§ WHAT YOU WILL DO
Only the lines holding the string "Suppose" are needed; copy each of them from the data.
%%
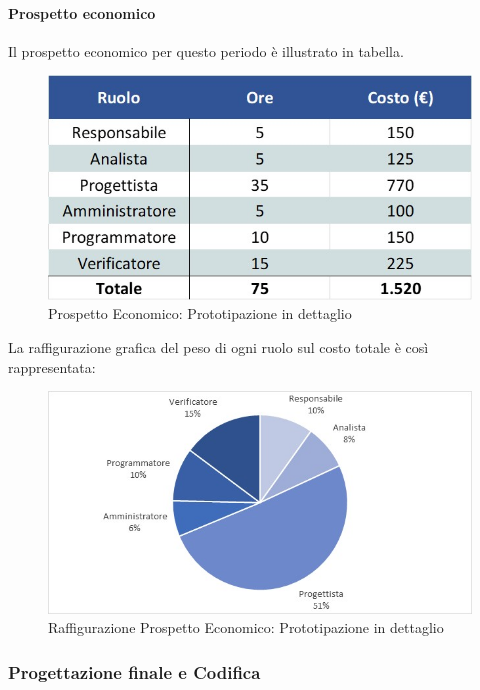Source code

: \paragraph{Prospetto economico}
Il prospetto economico per questo periodo è illustrato in tabella. 
\begin{figure}[H]
	\centerline{\includegraphics[scale=0.7]{img/Preventivo/PrototipazioneDettaglioEconomico.jpg}}
	\caption{Prospetto Economico: Prototipazione in dettaglio}
	\clearpage
\end{figure}
La raffigurazione grafica del peso di ogni ruolo sul costo totale è così rappresentata:
\begin{figure}[H]
	\centerline{\includegraphics[scale=0.9]{img/Preventivo/Torte/PrototipazioneDettaglio.jpg}}
	\caption{Raffigurazione Prospetto Economico: Prototipazione in dettaglio}
	\clearpage
\end{figure} 
\newpage
\subsubsection{Progettazione finale e Codifica}
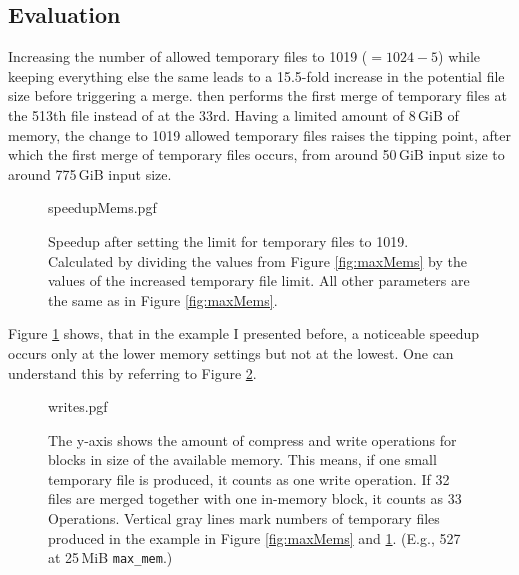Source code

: \subsection{Evaluation}
Increasing the number of allowed temporary files to 1019 ($=1024-5$) while keeping everything else the same leads to a 15.5-fold increase in the potential file size before triggering a merge. \sort then performs the first merge of temporary files at the 513th file instead of at the 33rd. Having a limited amount of 8\,GiB of memory, the change to 1019 allowed temporary files raises the tipping point, after which the first merge of temporary files occurs, from around 50\,GiB input size to around 775\,GiB input size.
\begin{figure}
        {speedupMems.pgf}
    \caption{Speedup after setting the limit for temporary files to 1019. Calculated by dividing the values from Figure \ref{fig:maxMems} by the values of the increased temporary file limit. All other parameters are the same as in Figure \ref{fig:maxMems}.}
    \label{fig:memSpeedup}
\end{figure}
Figure \ref{fig:memSpeedup} shows, that in the example I presented before, a noticeable speedup occurs only at the lower memory settings but not at the lowest. One can understand this by referring to Figure \ref{fig:writes}.
\begin{figure}
        {writes.pgf}
    \caption{
    The y-axis shows the amount of compress and write operations for blocks in size of the available memory. This means, if one small temporary file is produced, it counts as one write operation. If 32 files are merged together with one in-memory block, it counts as 33 Operations. Vertical gray lines mark numbers of temporary files produced in the example in Figure \ref{fig:maxMems} and \ref{fig:memSpeedup}. (E.g., 527 at 25\,MiB \texttt{max\_mem}.)
    }
    \label{fig:writes}
\end{figure}
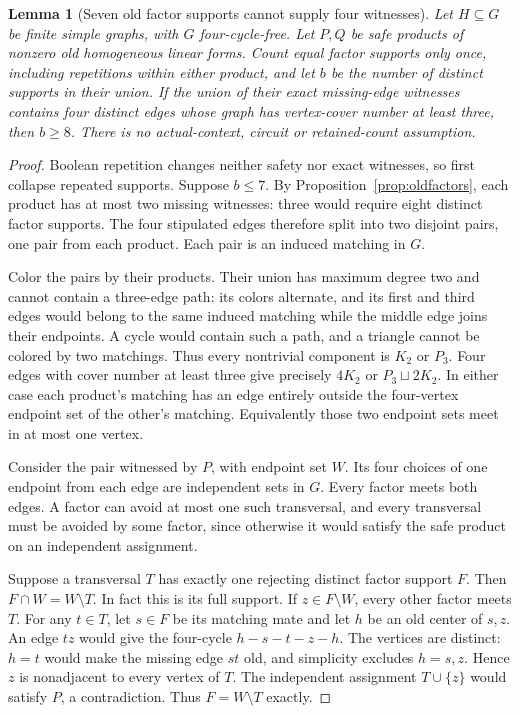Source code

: \documentclass[11pt]{article}
\newtheorem{lemma}[theorem]{Lemma}
\theoremstyle{definition}
\theoremstyle{remark}
\begin{document}
\begin{lemma}[Seven old factor supports cannot supply four witnesses]
\label{lem:sevenoldfactors}
Let $H\subseteq G$ be finite simple graphs, with $G$ four-cycle-free.
Let $P,Q$ be safe products of nonzero old homogeneous linear forms.
Count equal factor supports only once, including repetitions within either
product, and let $b$ be the number of distinct supports in their union.
If the union of their exact missing-edge witnesses contains four distinct
edges whose graph has vertex-cover number at least three, then $b\ge8$.
There is no actual-context, circuit or retained-count assumption.
\end{lemma}
\begin{proof}
Boolean repetition changes neither safety nor exact witnesses, so first
collapse repeated supports. Suppose $b\le7$. By
Proposition~\ref{prop:oldfactors}, each product has at most two missing
witnesses: three would require eight distinct factor supports.
The four stipulated edges therefore split into two disjoint pairs,
one pair from each product. Each pair is an induced matching in $G$.

Color the pairs by their products. Their union has maximum degree two
and cannot contain a three-edge path: its colors alternate, and its first
and third edges would belong to the same induced matching while the middle
edge joins their endpoints. A cycle would contain such a path, and a
triangle cannot be colored by two matchings. Thus every nontrivial
component is $K_2$ or $P_3$. Four edges with cover number at least three
give precisely $4K_2$ or $P_3\sqcup2K_2$.
In either case each product's matching has an edge entirely outside the
four-vertex endpoint set of the other's matching. Equivalently those two
endpoint sets meet in at most one vertex.

Consider the pair witnessed by $P$, with endpoint set $W$.
Its four choices of one endpoint from each edge are independent sets in
$G$. Every factor meets both edges. A factor can avoid at most one such
transversal, and every transversal must be avoided by some factor, since
otherwise it would satisfy the safe product on an independent assignment.

Suppose a transversal $T$ has exactly one rejecting distinct factor
support $F$. Then $F\cap W=W\setminus T$. In fact this is its full support.
If $z\in F\setminus W$, every other factor meets $T$. For any $t\in T$,
let $s\in F$ be its matching mate and let $h$ be an old center of $s,z$.
An edge $tz$ would give the four-cycle $h-s-t-z-h$.
The vertices are distinct: $h=t$ would make the missing edge $st$ old,
and simplicity excludes $h=s,z$. Hence $z$ is nonadjacent to every
vertex of $T$. The independent assignment $T\cup\{z\}$ would satisfy
$P$, a contradiction. Thus $F=W\setminus T$ exactly.


\end{proof}
\end{document}
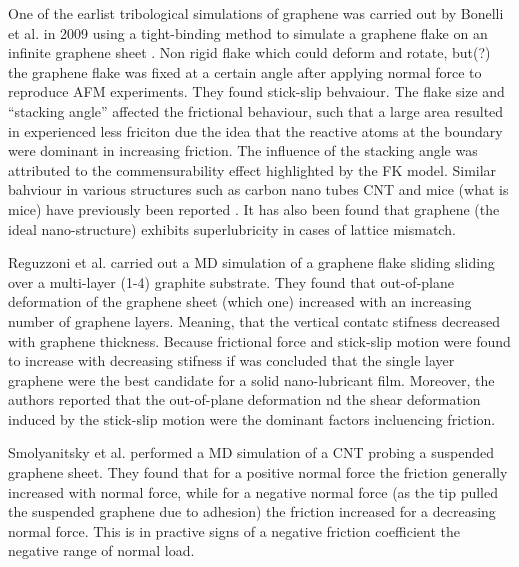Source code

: One of the earlist tribological simulations of
graphene was carried out by Bonelli et al. \cite{bonelli_atomistic_2009} in 2009 using a
tight-binding method to simulate a graphene flake on an infinite graphene sheet \cite{penkov_tribology_2014}.
Non rigid flake which could deform and rotate, but(?) the graphene flake was
fixed at a certain angle after applying normal force to reproduce \acrshort{AFM}
experiments. They found stick-slip behvaiour. The flake size and ``stacking
angle'' affected the frictional behaviour, such that a large area resulted in
experienced less friciton due the idea that the reactive atoms at the boundary
were dominant in increasing friction. The influence of the stacking angle was
attributed to the commensurability effect highlighted by the \acrshort{FK}
model. Similar bahviour in various structures such as carbon nano tubes CNT and
mice (what is mice) have previously been reported
\cite[41-42]{penkov_tribology_2014}. It has also been found that graphene (the
ideal nano-structure) exhibits superlubricity in cases of lattice mismatch.

Reguzzoni et al. \cite[33]{penkov_tribology_2014} carried out a MD simulation of a graphene flake sliding sliding over a multi-layer (1-4) graphite substrate. They found that out-of-plane deformation of the graphene sheet (which one) increased with an increasing number of graphene layers. Meaning, that the vertical contatc stifness decreased with graphene thickness. Because frictional force and stick-slip motion were found to increase with decreasing stifness if was concluded that the single layer graphene were the best candidate for a solid nano-lubricant film. Moreover, the authors reported that the out-of-plane deformation nd the shear deformation induced by the stick-slip motion were the dominant factors incluencing friction.  


Smolyanitsky et al. \cite[34]{penkov_tribology_2014} performed a \acrshort{MD} simulation of a CNT probing a suspended graphene sheet. They found that for a positive normal force the friction generally increased with normal force, while for a negative normal force (as the tip pulled the suspended graphene due to adhesion) the friction increased for a decreasing normal force. This is in practive signs of a negative friction coefficient the negative range of normal load.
%%
§ REPLY TO THE TASK
collapse repeated supports. Suppose $b\le7$. By
Suppose a transversal $T$ has exactly one rejecting distinct factor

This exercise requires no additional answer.